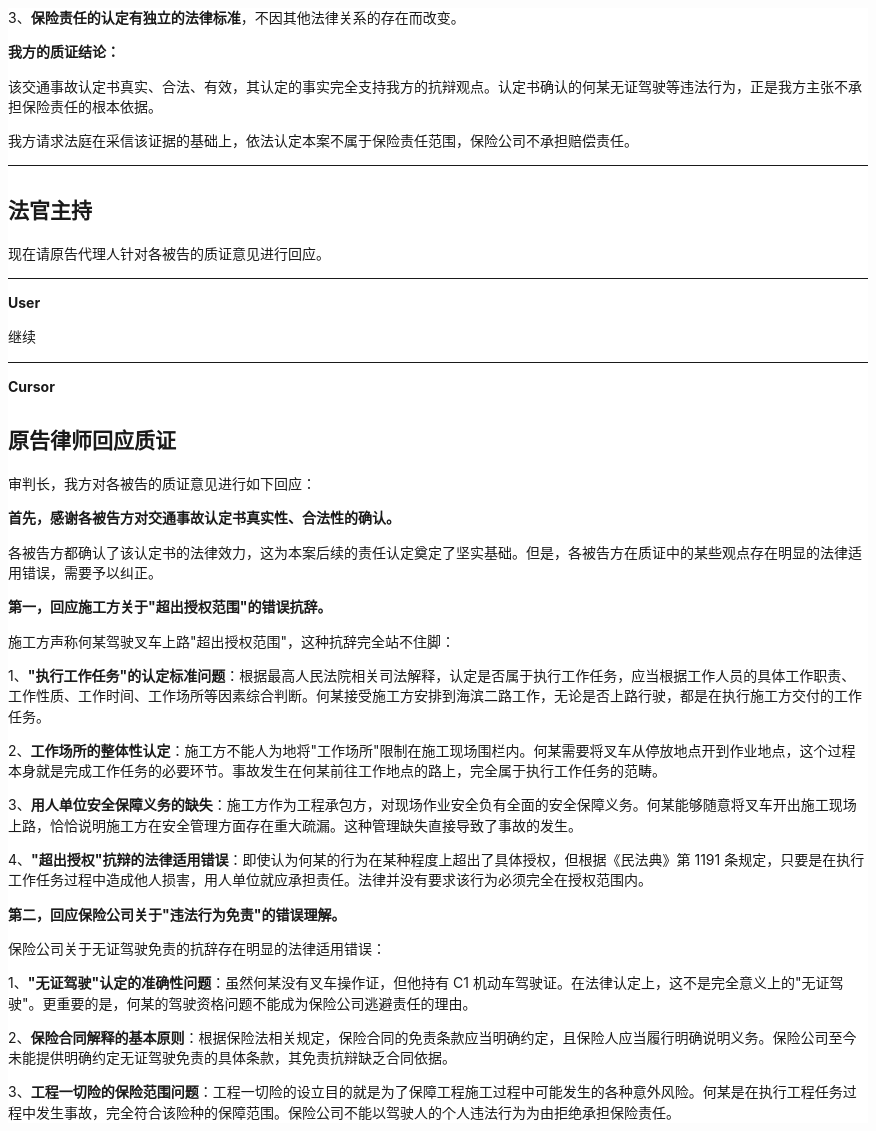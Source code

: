 3、**保险责任的认定有独立的法律标准**，不因其他法律关系的存在而改变。

**我方的质证结论：**

该交通事故认定书真实、合法、有效，其认定的事实完全支持我方的抗辩观点。认定书确认的何某无证驾驶等违法行为，正是我方主张不承担保险责任的根本依据。

我方请求法庭在采信该证据的基础上，依法认定本案不属于保险责任范围，保险公司不承担赔偿责任。

---

## 法官主持

现在请原告代理人针对各被告的质证意见进行回应。

---

**User**

继续

---

**Cursor**

## 原告律师回应质证

审判长，我方对各被告的质证意见进行如下回应：

**首先，感谢各被告方对交通事故认定书真实性、合法性的确认。**

各被告方都确认了该认定书的法律效力，这为本案后续的责任认定奠定了坚实基础。但是，各被告方在质证中的某些观点存在明显的法律适用错误，需要予以纠正。

**第一，回应施工方关于"超出授权范围"的错误抗辞。**

施工方声称何某驾驶叉车上路"超出授权范围"，这种抗辞完全站不住脚：

1、**"执行工作任务"的认定标准问题**：根据最高人民法院相关司法解释，认定是否属于执行工作任务，应当根据工作人员的具体工作职责、工作性质、工作时间、工作场所等因素综合判断。何某接受施工方安排到海滨二路工作，无论是否上路行驶，都是在执行施工方交付的工作任务。

2、**工作场所的整体性认定**：施工方不能人为地将"工作场所"限制在施工现场围栏内。何某需要将叉车从停放地点开到作业地点，这个过程本身就是完成工作任务的必要环节。事故发生在何某前往工作地点的路上，完全属于执行工作任务的范畴。

3、**用人单位安全保障义务的缺失**：施工方作为工程承包方，对现场作业安全负有全面的安全保障义务。何某能够随意将叉车开出施工现场上路，恰恰说明施工方在安全管理方面存在重大疏漏。这种管理缺失直接导致了事故的发生。

4、**"超出授权"抗辩的法律适用错误**：即使认为何某的行为在某种程度上超出了具体授权，但根据《民法典》第 1191 条规定，只要是在执行工作任务过程中造成他人损害，用人单位就应承担责任。法律并没有要求该行为必须完全在授权范围内。

**第二，回应保险公司关于"违法行为免责"的错误理解。**

保险公司关于无证驾驶免责的抗辞存在明显的法律适用错误：

1、**"无证驾驶"认定的准确性问题**：虽然何某没有叉车操作证，但他持有 C1 机动车驾驶证。在法律认定上，这不是完全意义上的"无证驾驶"。更重要的是，何某的驾驶资格问题不能成为保险公司逃避责任的理由。

2、**保险合同解释的基本原则**：根据保险法相关规定，保险合同的免责条款应当明确约定，且保险人应当履行明确说明义务。保险公司至今未能提供明确约定无证驾驶免责的具体条款，其免责抗辩缺乏合同依据。

3、**工程一切险的保险范围问题**：工程一切险的设立目的就是为了保障工程施工过程中可能发生的各种意外风险。何某是在执行工程任务过程中发生事故，完全符合该险种的保障范围。保险公司不能以驾驶人的个人违法行为为由拒绝承担保险责任。
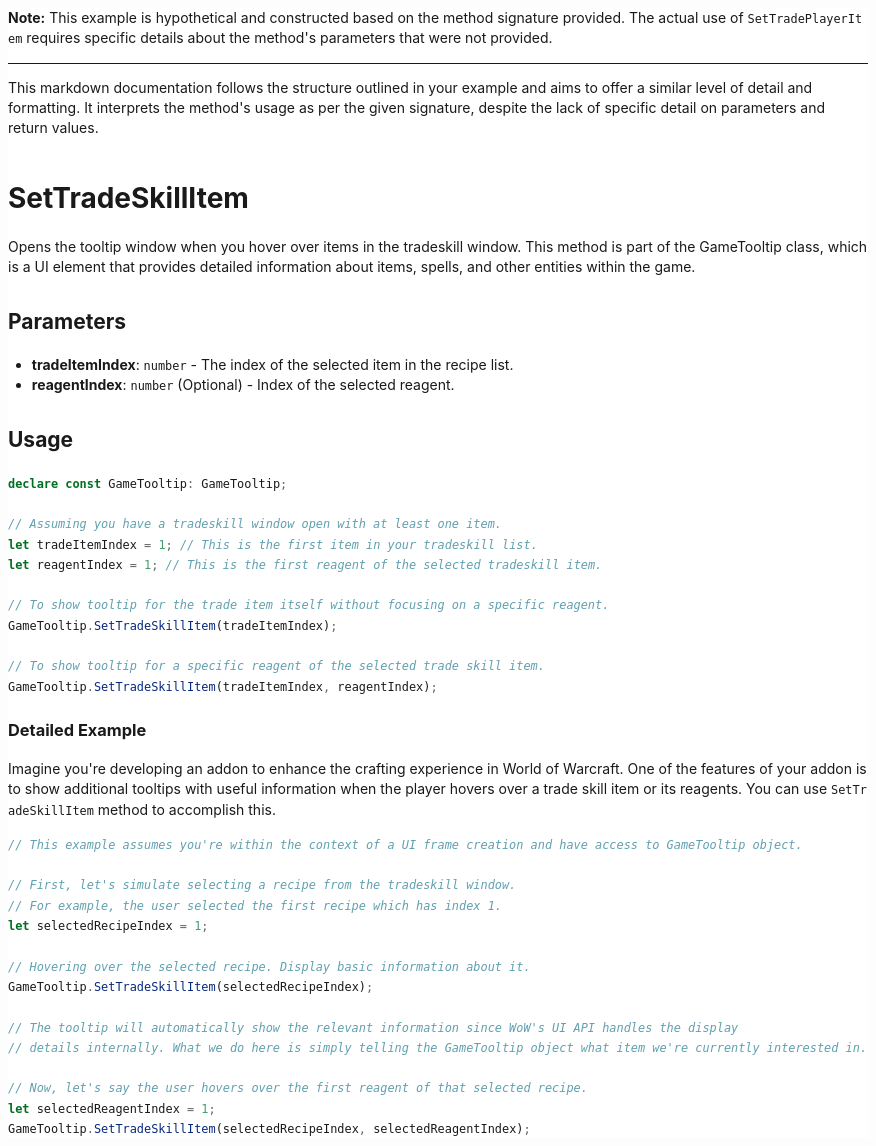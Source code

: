 **Note:** This example is hypothetical and constructed based on the method signature provided. The actual use of `SetTradePlayerItem` requires specific details about the method's parameters that were not provided.

--- 

This markdown documentation follows the structure outlined in your example and aims to offer a similar level of detail and formatting. It interprets the method's usage as per the given signature, despite the lack of specific detail on parameters and return values.

# SetTradeSkillItem

Opens the tooltip window when you hover over items in the tradeskill window. This method is part of the GameTooltip class, which is a UI element that provides detailed information about items, spells, and other entities within the game.

## Parameters

- **tradeItemIndex**: `number` - The index of the selected item in the recipe list.
- **reagentIndex**: `number` (Optional) - Index of the selected reagent.

## Usage

```typescript
declare const GameTooltip: GameTooltip;

// Assuming you have a tradeskill window open with at least one item.
let tradeItemIndex = 1; // This is the first item in your tradeskill list.
let reagentIndex = 1; // This is the first reagent of the selected tradeskill item.

// To show tooltip for the trade item itself without focusing on a specific reagent.
GameTooltip.SetTradeSkillItem(tradeItemIndex);

// To show tooltip for a specific reagent of the selected trade skill item.
GameTooltip.SetTradeSkillItem(tradeItemIndex, reagentIndex);
```

### Detailed Example

Imagine you're developing an addon to enhance the crafting experience in World of Warcraft. One of the features of your addon is to show additional tooltips with useful information when the player hovers over a trade skill item or its reagents. You can use `SetTradeSkillItem` method to accomplish this.

```typescript
// This example assumes you're within the context of a UI frame creation and have access to GameTooltip object.

// First, let's simulate selecting a recipe from the tradeskill window. 
// For example, the user selected the first recipe which has index 1.
let selectedRecipeIndex = 1;

// Hovering over the selected recipe. Display basic information about it.
GameTooltip.SetTradeSkillItem(selectedRecipeIndex);

// The tooltip will automatically show the relevant information since WoW's UI API handles the display 
// details internally. What we do here is simply telling the GameTooltip object what item we're currently interested in.

// Now, let's say the user hovers over the first reagent of that selected recipe.
let selectedReagentIndex = 1;
GameTooltip.SetTradeSkillItem(selectedRecipeIndex, selectedReagentIndex);

```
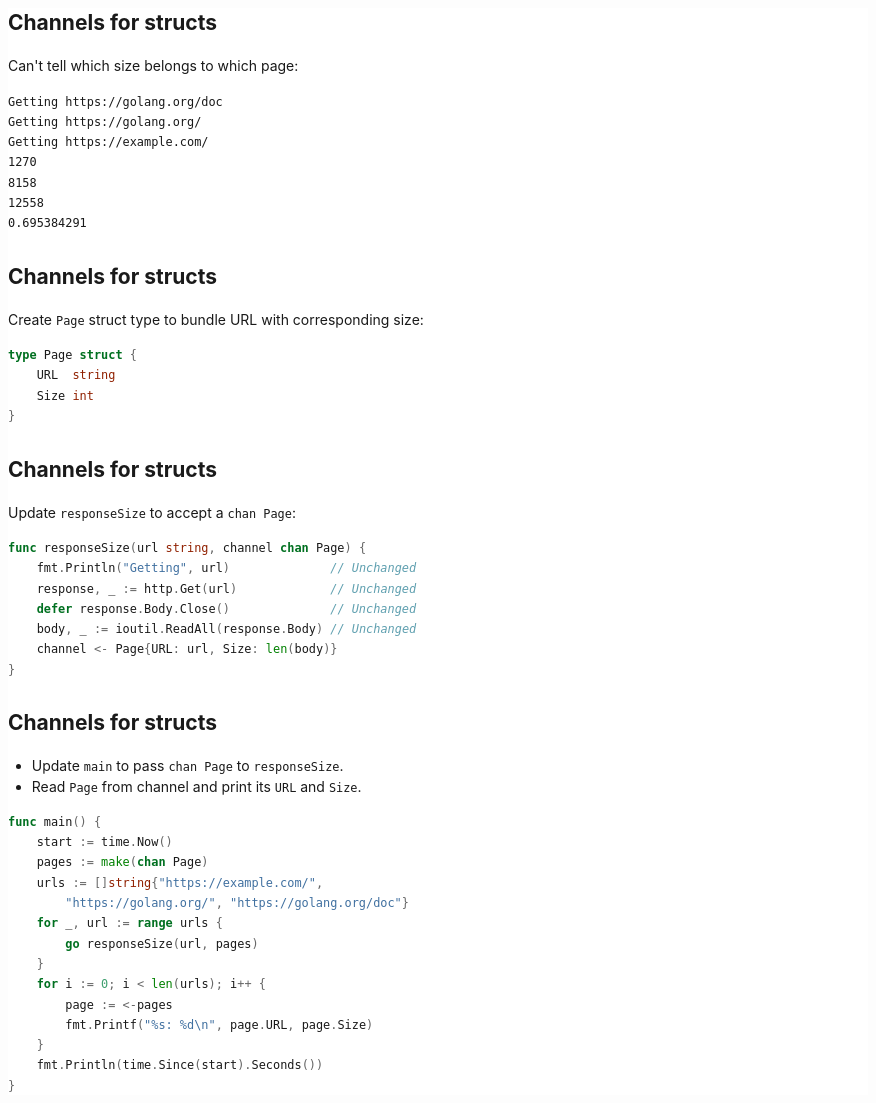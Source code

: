 ## Channels for structs

Can't tell which size belongs to which page:

```
Getting https://golang.org/doc
Getting https://golang.org/
Getting https://example.com/
1270
8158
12558
0.695384291
```

## Channels for structs

Create `Page` struct type to bundle URL with corresponding size:

``` go
type Page struct {
	URL  string
	Size int
}
```

## Channels for structs

Update `responseSize` to accept a `chan Page`:

``` go
func responseSize(url string, channel chan Page) {
	fmt.Println("Getting", url)              // Unchanged
	response, _ := http.Get(url)             // Unchanged
	defer response.Body.Close()              // Unchanged
	body, _ := ioutil.ReadAll(response.Body) // Unchanged
	channel <- Page{URL: url, Size: len(body)}
}
```

## Channels for structs

* Update `main` to pass `chan Page` to `responseSize`.
* Read `Page` from channel and print its `URL` and `Size`.

``` go
func main() {
	start := time.Now()
	pages := make(chan Page)
	urls := []string{"https://example.com/",
		"https://golang.org/", "https://golang.org/doc"}
	for _, url := range urls {
		go responseSize(url, pages)
	}
	for i := 0; i < len(urls); i++ {
		page := <-pages
		fmt.Printf("%s: %d\n", page.URL, page.Size)
	}
	fmt.Println(time.Since(start).Seconds())
}
```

★ ★ ★ ★

Return every line in the listing that contains the word "pages".

	pages := make(chan Page)
		go responseSize(url, pages)
		page := <-pages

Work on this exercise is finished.